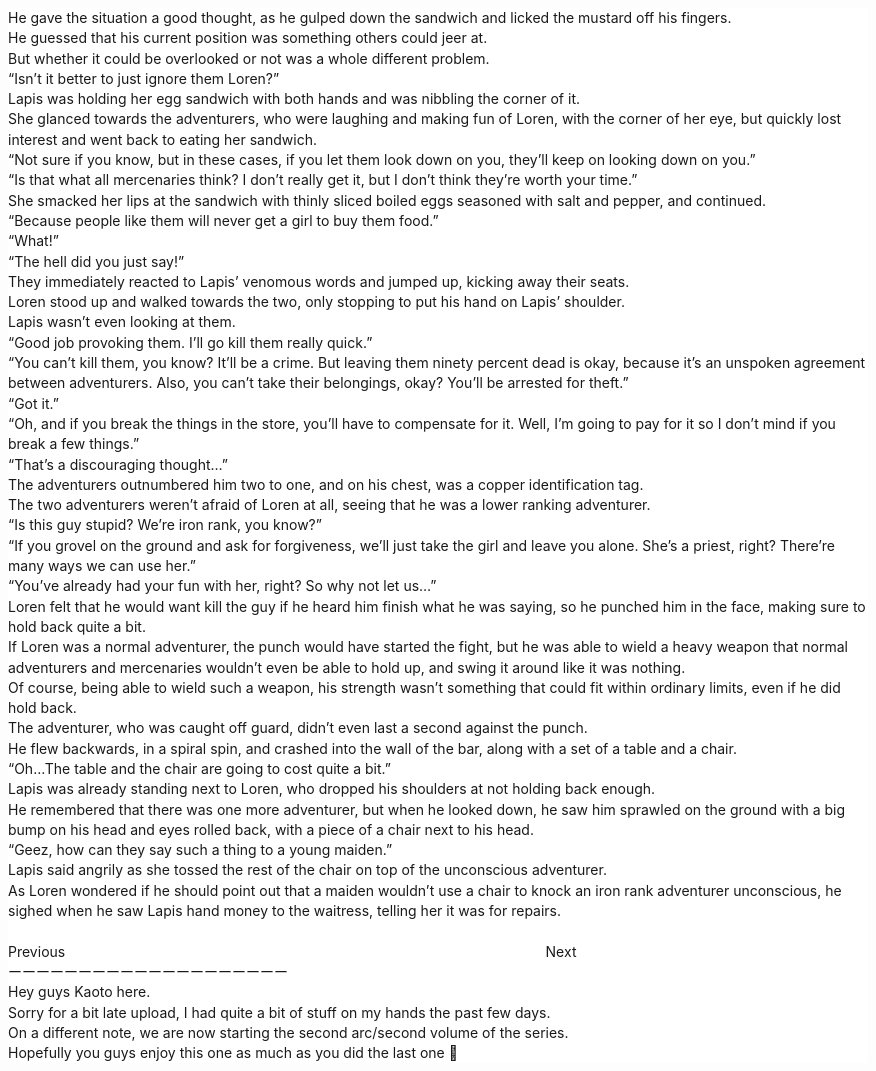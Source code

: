 He gave the situation a good thought, as he gulped down the sandwich and licked the mustard off his fingers.<br/>
He guessed that his current position was something others could jeer at.<br/>
But whether it could be overlooked or not was a whole different problem.<br/>
“Isn’t it better to just ignore them Loren?”<br/>
Lapis was holding her egg sandwich with both hands and was nibbling the corner of it.<br/>
She glanced towards the adventurers, who were laughing and making fun of Loren, with the corner of her eye, but quickly lost interest and went back to eating her sandwich.<br/>
“Not sure if you know, but in these cases, if you let them look down on you, they’ll keep on looking down on you.”<br/>
“Is that what all mercenaries think? I don’t really get it, but I don’t think they’re worth your time.”<br/>
She smacked her lips at the sandwich with thinly sliced boiled eggs seasoned with salt and pepper, and continued.<br/>
“Because people like them will never get a girl to buy them food.”<br/>
“What!”<br/>
“The hell did you just say!”<br/>
They immediately reacted to Lapis’ venomous words and jumped up, kicking away their seats.<br/>
Loren stood up and walked towards the two, only stopping to put his hand on Lapis’ shoulder. <br/>
Lapis wasn’t even looking at them.<br/>
“Good job provoking them. I’ll go kill them really quick.”<br/>
“You can’t kill them, you know? It’ll be a crime. But leaving them ninety percent dead is okay, because it’s an unspoken agreement between adventurers. Also, you can’t take their belongings, okay? You’ll be arrested for theft.”<br/>
“Got it.”<br/>
“Oh, and if you break the things in the store, you’ll have to compensate for it. Well, I’m going to pay for it so I don’t mind if you break a few things.”<br/>
“That’s a discouraging thought…”<br/>
The adventurers outnumbered him two to one, and on his chest, was a copper identification tag.<br/>
The two adventurers weren’t afraid of Loren at all, seeing that he was a lower ranking adventurer.<br/>
“Is this guy stupid? We’re iron rank, you know?”<br/>
“If you grovel on the ground and ask for forgiveness, we’ll just take the girl and leave you alone. She’s a priest, right? There’re many ways we can use her.”<br/>
“You’ve already had your fun with her, right? So why not let us…”<br/>
Loren felt that he would want kill the guy if he heard him finish what he was saying, so he punched him in the face, making sure to hold back quite a bit.<br/>
If Loren was a normal adventurer, the punch would have started the fight, but he was able to wield a heavy weapon that normal adventurers and mercenaries wouldn’t even be able to hold up, and swing it around like it was nothing.<br/>
Of course, being able to wield such a weapon, his strength wasn’t something that could fit within ordinary limits, even if he did hold back.<br/>
The adventurer, who was caught off guard, didn’t even last a second against the punch.<br/>
He flew backwards, in a spiral spin, and crashed into the wall of the bar, along with a set of a table and a chair.<br/>
“Oh…The table and the chair are going to cost quite a bit.”<br/>
Lapis was already standing next to Loren, who dropped his shoulders at not holding back enough.<br/>
He remembered that there was one more adventurer, but when he looked down, he saw him sprawled on the ground with a big bump on his head and eyes rolled back, with a piece of a chair next to his head.<br/>
“Geez, how can they say such a thing to a young maiden.”<br/>
Lapis said angrily as she tossed the rest of the chair on top of the unconscious adventurer.<br/>
As Loren wondered if he should point out that a maiden wouldn’t use a chair to knock an iron rank adventurer unconscious, he sighed when he saw Lapis hand money to the waitress, telling her it was for repairs.<br/>
 <br/>
Previous                                                                                                                          Next<br/>
ーーーーーーーーーーーーーーーーーーーー<br/>
Hey guys Kaoto here.<br/>
Sorry for a bit late upload, I had quite a bit of stuff on my hands the past few days.<br/>
On a different note, we are now starting the second arc/second volume of the series.<br/>
Hopefully you guys enjoy this one as much as you did the last one 🙂<br/>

- [Directions]: For the string "such", go through the entries above and copy each line where it occurs.

- [Exercise response]:
Of course, being able to wield such a weapon, his strength wasn’t something that could fit within ordinary limits, even if he did hold back.<br/>
“Geez, how can they say such a thing to a young maiden.”<br/>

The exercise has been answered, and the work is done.